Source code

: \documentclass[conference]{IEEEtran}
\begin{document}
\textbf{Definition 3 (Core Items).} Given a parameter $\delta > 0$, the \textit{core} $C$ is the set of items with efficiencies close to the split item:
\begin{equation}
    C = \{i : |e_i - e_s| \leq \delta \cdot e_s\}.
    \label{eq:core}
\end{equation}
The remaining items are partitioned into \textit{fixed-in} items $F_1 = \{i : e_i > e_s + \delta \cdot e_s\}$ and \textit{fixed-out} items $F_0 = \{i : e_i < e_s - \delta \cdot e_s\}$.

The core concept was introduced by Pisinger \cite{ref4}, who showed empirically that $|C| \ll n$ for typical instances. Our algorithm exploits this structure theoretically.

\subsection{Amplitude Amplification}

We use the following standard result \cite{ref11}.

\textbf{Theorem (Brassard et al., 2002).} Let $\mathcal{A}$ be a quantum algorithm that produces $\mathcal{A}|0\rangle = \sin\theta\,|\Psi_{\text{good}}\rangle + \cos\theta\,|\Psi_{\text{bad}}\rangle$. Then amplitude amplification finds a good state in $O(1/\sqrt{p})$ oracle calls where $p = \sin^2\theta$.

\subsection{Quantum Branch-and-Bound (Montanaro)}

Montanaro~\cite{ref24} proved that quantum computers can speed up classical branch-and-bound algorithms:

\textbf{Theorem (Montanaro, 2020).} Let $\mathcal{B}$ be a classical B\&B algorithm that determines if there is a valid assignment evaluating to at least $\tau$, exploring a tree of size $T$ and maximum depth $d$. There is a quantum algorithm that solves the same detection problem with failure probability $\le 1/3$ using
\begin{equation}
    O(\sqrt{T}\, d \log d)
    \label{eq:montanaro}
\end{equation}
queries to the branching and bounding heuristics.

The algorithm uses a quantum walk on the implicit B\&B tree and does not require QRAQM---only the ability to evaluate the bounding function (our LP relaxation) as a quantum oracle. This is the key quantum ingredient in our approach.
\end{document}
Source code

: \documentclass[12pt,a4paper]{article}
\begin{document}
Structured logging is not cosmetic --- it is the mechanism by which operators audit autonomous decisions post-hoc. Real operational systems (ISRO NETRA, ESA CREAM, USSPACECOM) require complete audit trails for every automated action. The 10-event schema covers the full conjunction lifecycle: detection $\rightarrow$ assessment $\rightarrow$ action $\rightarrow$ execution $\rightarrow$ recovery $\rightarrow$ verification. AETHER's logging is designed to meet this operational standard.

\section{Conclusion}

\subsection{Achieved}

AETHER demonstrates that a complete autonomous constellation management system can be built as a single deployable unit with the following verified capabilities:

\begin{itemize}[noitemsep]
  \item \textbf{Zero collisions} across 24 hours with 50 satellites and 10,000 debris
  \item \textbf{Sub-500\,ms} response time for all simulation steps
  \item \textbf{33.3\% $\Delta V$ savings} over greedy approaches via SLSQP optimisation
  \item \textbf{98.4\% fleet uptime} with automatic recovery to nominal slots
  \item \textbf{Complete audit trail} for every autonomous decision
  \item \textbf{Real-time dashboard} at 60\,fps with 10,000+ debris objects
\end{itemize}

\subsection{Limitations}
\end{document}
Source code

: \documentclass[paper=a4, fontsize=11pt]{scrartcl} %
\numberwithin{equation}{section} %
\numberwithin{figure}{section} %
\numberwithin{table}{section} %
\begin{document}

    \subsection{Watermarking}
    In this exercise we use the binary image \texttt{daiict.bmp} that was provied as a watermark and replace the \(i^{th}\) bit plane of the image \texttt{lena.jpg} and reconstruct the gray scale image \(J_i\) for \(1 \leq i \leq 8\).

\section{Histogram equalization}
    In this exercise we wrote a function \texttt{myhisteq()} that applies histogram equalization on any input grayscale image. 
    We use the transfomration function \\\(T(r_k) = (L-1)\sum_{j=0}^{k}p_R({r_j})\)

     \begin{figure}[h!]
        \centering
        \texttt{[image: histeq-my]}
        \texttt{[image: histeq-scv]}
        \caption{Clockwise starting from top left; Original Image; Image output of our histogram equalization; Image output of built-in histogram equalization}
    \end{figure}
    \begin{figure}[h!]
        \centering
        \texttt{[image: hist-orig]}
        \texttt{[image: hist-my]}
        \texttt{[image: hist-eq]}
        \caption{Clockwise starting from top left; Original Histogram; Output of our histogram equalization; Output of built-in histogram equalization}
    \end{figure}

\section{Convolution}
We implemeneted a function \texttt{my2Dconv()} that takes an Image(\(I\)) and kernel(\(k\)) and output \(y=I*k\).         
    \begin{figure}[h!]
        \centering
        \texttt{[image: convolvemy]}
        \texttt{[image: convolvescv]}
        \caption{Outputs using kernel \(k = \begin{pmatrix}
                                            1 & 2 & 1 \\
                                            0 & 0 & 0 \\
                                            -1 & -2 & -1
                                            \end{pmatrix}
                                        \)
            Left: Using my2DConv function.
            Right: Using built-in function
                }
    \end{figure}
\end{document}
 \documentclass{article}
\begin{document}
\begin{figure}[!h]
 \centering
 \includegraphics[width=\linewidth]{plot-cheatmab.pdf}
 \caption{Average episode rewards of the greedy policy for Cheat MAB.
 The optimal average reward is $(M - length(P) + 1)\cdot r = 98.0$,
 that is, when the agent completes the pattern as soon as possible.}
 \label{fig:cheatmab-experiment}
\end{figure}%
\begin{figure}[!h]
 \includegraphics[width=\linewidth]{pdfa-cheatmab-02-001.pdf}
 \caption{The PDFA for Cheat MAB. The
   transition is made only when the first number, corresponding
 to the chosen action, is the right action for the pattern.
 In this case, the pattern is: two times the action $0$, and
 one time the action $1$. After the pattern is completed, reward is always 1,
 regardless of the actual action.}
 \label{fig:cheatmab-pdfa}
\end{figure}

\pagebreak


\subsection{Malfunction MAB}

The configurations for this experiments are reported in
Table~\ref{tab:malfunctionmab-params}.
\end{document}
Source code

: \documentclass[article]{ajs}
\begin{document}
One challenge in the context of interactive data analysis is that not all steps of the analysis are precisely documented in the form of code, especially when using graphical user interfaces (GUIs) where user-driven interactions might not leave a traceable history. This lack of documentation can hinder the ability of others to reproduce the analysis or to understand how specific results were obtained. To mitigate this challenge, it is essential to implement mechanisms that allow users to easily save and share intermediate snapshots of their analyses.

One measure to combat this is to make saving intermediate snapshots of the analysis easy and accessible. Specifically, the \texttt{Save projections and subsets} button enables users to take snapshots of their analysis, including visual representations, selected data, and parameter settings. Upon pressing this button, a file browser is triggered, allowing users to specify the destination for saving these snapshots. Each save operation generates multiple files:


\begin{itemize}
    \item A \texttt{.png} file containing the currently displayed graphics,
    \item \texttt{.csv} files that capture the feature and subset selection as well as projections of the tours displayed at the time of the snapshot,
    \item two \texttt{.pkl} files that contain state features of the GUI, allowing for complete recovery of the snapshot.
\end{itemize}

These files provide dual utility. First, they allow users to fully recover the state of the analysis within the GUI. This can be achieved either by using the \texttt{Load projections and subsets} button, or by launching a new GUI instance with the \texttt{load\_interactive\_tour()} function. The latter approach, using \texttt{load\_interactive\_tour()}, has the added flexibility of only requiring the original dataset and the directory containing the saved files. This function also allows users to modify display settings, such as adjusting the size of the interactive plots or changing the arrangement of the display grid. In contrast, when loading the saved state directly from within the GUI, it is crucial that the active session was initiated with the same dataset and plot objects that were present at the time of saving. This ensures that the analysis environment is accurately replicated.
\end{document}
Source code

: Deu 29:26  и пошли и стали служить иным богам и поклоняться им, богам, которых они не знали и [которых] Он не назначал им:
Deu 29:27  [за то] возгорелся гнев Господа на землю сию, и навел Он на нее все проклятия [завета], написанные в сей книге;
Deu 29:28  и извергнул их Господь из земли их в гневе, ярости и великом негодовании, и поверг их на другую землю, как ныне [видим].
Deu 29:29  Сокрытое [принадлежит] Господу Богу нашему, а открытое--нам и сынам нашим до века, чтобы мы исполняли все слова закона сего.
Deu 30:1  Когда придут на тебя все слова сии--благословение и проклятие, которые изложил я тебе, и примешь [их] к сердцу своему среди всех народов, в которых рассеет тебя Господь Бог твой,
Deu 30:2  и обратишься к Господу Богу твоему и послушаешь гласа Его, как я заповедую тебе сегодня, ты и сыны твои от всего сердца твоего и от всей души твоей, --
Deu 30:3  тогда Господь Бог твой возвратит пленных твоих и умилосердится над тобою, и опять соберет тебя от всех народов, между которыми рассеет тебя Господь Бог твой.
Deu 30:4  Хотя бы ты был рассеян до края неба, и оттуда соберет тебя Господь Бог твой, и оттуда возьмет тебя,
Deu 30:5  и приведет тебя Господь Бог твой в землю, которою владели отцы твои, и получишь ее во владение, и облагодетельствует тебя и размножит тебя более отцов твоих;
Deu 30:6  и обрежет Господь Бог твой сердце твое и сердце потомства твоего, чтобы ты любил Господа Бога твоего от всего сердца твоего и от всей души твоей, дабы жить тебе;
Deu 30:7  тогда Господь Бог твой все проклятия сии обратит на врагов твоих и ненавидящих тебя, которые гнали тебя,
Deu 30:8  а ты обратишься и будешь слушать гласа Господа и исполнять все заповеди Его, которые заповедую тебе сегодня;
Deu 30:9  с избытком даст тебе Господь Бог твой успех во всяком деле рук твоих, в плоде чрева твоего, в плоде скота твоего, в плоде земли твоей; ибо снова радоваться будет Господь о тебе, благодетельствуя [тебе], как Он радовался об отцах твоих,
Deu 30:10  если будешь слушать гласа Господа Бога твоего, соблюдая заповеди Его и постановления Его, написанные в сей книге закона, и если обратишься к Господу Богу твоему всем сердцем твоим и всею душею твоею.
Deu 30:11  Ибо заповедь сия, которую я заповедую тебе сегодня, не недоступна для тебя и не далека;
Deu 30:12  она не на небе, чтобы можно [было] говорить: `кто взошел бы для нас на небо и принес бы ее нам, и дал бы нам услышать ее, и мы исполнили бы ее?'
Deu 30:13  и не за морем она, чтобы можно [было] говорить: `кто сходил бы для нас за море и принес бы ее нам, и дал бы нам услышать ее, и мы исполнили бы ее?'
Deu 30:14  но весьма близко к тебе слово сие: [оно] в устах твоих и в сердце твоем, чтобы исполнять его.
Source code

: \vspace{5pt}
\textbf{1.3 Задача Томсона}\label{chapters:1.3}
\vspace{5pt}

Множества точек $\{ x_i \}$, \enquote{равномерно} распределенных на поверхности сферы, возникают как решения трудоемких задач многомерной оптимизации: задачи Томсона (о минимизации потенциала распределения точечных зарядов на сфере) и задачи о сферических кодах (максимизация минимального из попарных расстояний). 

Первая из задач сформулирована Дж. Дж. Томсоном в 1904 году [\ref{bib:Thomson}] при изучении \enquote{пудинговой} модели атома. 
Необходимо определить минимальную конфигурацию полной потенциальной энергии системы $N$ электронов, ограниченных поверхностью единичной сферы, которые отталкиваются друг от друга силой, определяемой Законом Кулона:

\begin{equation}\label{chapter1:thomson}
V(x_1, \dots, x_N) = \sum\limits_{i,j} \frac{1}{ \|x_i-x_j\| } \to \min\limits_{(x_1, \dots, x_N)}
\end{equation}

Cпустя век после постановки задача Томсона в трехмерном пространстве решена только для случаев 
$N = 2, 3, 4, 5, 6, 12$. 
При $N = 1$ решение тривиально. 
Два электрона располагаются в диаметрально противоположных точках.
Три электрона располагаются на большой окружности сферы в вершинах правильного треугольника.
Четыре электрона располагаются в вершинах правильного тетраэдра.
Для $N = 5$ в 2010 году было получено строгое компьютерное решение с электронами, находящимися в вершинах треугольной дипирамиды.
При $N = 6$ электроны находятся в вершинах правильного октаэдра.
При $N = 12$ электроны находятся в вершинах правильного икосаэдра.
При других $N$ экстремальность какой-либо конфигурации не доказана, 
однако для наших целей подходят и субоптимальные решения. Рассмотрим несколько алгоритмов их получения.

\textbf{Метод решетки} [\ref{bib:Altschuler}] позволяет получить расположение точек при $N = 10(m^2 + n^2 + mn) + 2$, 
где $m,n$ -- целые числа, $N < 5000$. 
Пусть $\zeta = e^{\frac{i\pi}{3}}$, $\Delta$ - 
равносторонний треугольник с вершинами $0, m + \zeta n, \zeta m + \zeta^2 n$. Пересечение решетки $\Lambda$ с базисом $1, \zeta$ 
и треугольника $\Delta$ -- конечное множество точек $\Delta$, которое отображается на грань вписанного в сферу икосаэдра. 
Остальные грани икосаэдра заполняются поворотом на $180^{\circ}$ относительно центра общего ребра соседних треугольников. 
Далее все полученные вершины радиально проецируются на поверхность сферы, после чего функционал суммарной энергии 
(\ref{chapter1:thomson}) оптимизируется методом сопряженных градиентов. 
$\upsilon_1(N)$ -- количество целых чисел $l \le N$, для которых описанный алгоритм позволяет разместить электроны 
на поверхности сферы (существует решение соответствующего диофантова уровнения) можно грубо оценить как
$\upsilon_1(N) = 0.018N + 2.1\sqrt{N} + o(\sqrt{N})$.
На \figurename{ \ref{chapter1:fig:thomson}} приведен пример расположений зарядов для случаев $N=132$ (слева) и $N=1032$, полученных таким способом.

____________

What is needed: Only the lines from the one containing "Cпустя век после" through the last line of the records should appear, each written out exactly.

Output for this exercise:
Cпустя век после постановки задача Томсона в трехмерном пространстве решена только для случаев 
$N = 2, 3, 4, 5, 6, 12$. 
При $N = 1$ решение тривиально. 
Два электрона располагаются в диаметрально противоположных точках.
Три электрона располагаются на большой окружности сферы в вершинах правильного треугольника.
Четыре электрона располагаются в вершинах правильного тетраэдра.
Для $N = 5$ в 2010 году было получено строгое компьютерное решение с электронами, находящимися в вершинах треугольной дипирамиды.
При $N = 6$ электроны находятся в вершинах правильного октаэдра.
При $N = 12$ электроны находятся в вершинах правильного икосаэдра.
При других $N$ экстремальность какой-либо конфигурации не доказана, 
однако для наших целей подходят и субоптимальные решения. Рассмотрим несколько алгоритмов их получения.

\textbf{Метод решетки} [\ref{bib:Altschuler}] позволяет получить расположение точек при $N = 10(m^2 + n^2 + mn) + 2$, 
где $m,n$ -- целые числа, $N < 5000$. 
Пусть $\zeta = e^{\frac{i\pi}{3}}$, $\Delta$ - 
равносторонний треугольник с вершинами $0, m + \zeta n, \zeta m + \zeta^2 n$. Пересечение решетки $\Lambda$ с базисом $1, \zeta$ 
и треугольника $\Delta$ -- конечное множество точек $\Delta$, которое отображается на грань вписанного в сферу икосаэдра. 
Остальные грани икосаэдра заполняются поворотом на $180^{\circ}$ относительно центра общего ребра соседних треугольников. 
Далее все полученные вершины радиально проецируются на поверхность сферы, после чего функционал суммарной энергии 
(\ref{chapter1:thomson}) оптимизируется методом сопряженных градиентов. 
$\upsilon_1(N)$ -- количество целых чисел $l \le N$, для которых описанный алгоритм позволяет разместить электроны 
на поверхности сферы (существует решение соответствующего диофантова уровнения) можно грубо оценить как
$\upsilon_1(N) = 0.018N + 2.1\sqrt{N} + o(\sqrt{N})$.
На \figurename{ \ref{chapter1:fig:thomson}} приведен пример расположений зарядов для случаев $N=132$ (слева) и $N=1032$, полученных таким способом.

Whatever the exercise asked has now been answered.